◆ Dataset entries ◆

_ _ _

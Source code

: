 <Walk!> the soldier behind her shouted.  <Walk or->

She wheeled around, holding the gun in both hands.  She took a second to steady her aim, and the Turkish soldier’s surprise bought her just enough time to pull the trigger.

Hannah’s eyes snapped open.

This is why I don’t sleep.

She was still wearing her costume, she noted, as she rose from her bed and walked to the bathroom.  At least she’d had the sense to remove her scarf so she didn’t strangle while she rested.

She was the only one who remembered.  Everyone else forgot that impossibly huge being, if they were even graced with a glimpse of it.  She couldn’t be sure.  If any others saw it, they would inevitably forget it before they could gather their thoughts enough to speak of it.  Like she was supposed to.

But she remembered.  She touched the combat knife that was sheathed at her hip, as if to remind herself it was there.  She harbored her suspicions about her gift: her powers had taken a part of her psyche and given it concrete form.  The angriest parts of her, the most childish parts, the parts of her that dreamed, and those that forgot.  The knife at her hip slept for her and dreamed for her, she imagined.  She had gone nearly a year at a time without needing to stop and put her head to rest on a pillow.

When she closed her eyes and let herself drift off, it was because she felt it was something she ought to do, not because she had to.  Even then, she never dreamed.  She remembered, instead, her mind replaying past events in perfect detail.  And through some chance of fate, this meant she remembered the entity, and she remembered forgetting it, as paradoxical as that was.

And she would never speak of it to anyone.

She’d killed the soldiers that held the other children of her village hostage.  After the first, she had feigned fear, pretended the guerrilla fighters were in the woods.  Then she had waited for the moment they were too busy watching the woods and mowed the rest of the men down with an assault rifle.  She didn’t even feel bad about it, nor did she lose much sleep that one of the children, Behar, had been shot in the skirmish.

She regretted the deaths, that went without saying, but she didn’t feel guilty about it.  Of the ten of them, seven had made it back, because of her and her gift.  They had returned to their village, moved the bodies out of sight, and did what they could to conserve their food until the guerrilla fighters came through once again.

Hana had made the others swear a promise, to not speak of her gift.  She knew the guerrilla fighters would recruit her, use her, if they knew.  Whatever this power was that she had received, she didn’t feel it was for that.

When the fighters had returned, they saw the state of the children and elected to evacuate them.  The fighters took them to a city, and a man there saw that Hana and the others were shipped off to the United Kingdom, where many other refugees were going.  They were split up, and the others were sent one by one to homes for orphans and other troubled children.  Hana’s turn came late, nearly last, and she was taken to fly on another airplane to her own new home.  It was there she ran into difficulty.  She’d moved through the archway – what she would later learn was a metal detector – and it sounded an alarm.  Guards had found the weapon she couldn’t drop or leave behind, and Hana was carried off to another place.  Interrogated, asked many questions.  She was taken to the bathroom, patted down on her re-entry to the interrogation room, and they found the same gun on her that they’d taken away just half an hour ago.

_ _ _

◆ Aim of the exercise ◆
Set down precisely the lines above between the line holding "She wheeled around, holding" and the line holding "She was still", inclusive, and nothing beyond them.

◆ Task result ◆
She wheeled around, holding the gun in both hands.  She took a second to steady her aim, and the Turkish soldier’s surprise bought her just enough time to pull the trigger.

Hannah’s eyes snapped open.

This is why I don’t sleep.

She was still wearing her costume, she noted, as she rose from her bed and walked to the bathroom.  At least she’d had the sense to remove her scarf so she didn’t strangle while she rested.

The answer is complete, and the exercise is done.